── Available data

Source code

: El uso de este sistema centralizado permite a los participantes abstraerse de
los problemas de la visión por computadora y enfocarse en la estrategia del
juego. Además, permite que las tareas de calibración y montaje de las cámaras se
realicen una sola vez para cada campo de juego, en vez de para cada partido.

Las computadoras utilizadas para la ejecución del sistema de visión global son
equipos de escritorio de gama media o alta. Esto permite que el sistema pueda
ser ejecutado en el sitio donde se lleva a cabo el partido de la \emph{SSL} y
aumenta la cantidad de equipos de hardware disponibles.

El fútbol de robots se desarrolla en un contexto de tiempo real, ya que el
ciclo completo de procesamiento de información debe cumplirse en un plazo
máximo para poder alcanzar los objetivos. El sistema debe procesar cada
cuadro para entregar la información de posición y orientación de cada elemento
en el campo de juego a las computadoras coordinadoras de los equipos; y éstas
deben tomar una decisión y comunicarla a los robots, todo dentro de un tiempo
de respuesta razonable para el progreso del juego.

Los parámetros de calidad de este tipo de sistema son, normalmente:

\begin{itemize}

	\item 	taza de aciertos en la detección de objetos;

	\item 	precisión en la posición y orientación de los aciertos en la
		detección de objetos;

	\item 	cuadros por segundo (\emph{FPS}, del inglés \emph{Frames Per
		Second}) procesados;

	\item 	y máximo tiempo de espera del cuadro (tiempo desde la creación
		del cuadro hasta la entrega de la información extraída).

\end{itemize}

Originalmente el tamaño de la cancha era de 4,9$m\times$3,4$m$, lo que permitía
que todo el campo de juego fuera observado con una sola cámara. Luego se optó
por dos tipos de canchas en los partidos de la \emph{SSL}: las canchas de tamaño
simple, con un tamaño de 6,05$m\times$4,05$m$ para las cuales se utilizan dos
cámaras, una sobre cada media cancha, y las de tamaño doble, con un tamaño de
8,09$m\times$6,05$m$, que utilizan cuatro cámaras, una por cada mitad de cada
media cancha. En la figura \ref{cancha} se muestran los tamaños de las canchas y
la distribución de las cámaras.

────
── Available data

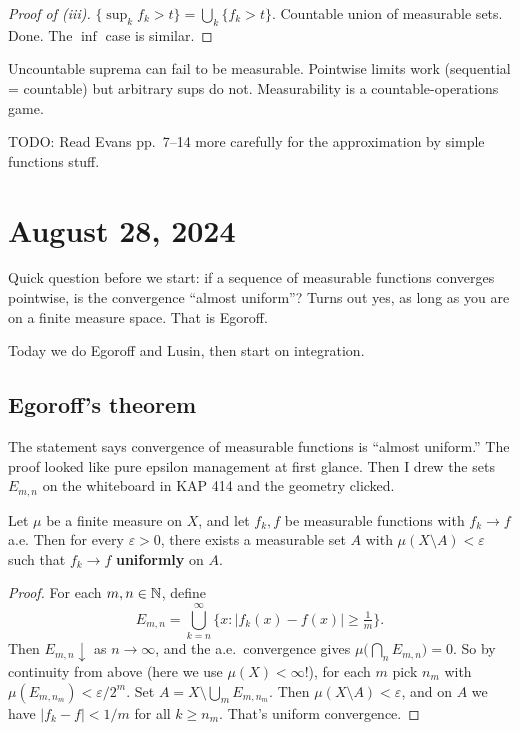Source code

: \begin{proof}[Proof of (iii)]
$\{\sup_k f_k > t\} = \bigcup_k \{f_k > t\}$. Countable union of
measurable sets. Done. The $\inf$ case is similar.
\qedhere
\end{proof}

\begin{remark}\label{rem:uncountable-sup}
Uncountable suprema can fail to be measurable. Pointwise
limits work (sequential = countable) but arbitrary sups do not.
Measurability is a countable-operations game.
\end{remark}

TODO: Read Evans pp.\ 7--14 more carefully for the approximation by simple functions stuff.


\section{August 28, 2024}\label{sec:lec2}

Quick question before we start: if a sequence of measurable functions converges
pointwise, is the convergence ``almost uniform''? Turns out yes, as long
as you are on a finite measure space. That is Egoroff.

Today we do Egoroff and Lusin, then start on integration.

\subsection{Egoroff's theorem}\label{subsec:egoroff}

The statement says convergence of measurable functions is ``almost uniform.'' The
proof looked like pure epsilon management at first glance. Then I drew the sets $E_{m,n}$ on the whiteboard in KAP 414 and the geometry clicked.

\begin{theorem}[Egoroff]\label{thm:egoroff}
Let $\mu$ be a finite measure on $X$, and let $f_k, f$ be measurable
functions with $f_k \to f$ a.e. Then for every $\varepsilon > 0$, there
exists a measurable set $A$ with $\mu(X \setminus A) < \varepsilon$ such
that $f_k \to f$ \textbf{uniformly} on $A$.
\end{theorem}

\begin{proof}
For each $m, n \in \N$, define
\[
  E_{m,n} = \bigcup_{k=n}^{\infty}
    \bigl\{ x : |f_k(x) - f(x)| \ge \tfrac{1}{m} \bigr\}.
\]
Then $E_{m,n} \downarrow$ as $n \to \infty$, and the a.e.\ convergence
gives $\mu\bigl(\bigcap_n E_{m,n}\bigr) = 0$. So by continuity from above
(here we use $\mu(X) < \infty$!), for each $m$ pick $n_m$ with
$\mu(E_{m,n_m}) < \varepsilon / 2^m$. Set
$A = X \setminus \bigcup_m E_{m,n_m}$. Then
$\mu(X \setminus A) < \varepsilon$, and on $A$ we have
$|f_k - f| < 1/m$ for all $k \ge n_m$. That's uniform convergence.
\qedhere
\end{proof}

────
── Available data

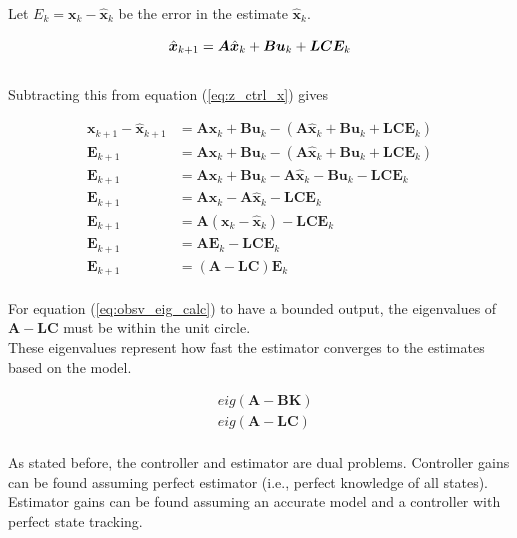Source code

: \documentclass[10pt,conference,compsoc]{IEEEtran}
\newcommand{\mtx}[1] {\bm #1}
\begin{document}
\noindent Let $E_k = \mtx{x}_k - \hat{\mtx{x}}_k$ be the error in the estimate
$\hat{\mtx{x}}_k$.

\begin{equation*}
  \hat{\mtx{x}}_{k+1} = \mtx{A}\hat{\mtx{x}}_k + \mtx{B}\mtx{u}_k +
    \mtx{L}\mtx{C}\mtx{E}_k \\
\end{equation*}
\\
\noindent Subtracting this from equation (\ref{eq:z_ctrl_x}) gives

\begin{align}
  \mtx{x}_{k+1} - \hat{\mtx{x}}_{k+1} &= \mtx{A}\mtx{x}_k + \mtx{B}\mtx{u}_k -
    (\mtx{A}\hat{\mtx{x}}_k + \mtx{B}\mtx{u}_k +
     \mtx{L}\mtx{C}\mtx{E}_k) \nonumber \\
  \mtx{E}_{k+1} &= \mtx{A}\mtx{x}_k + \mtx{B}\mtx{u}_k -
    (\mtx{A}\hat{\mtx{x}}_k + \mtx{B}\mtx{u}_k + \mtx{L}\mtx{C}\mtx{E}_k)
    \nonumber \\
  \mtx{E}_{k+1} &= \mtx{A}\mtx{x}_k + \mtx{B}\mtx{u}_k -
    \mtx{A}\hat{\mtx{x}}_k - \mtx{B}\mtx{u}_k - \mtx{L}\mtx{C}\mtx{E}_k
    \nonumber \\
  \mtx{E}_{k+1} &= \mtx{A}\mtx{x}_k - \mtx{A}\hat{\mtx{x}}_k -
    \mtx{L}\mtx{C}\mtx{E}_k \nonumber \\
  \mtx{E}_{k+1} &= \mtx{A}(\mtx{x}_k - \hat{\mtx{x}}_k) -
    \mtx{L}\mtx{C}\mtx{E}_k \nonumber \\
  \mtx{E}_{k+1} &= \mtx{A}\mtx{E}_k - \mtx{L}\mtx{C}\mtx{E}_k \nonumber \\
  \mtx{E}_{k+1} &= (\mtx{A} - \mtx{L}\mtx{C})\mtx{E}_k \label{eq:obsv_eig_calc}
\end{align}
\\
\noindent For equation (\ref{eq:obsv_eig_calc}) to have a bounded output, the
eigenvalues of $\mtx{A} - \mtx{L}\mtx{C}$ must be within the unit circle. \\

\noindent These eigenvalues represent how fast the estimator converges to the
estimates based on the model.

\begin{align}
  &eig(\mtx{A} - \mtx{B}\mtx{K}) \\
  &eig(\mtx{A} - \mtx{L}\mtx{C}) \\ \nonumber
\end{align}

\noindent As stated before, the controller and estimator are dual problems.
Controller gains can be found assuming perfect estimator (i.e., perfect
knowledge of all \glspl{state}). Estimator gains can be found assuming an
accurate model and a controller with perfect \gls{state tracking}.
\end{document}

────

▶ _Work required_: Find the string "simple" in the entries above. Copy each line where it occurs.

▶ _The answer_:
simple, con un tamaño de 6,05$m\times$4,05$m$ para las cuales se utilizan dos
TODO: Read Evans pp.\ 7--14 more carefully for the approximation by simple functions stuff.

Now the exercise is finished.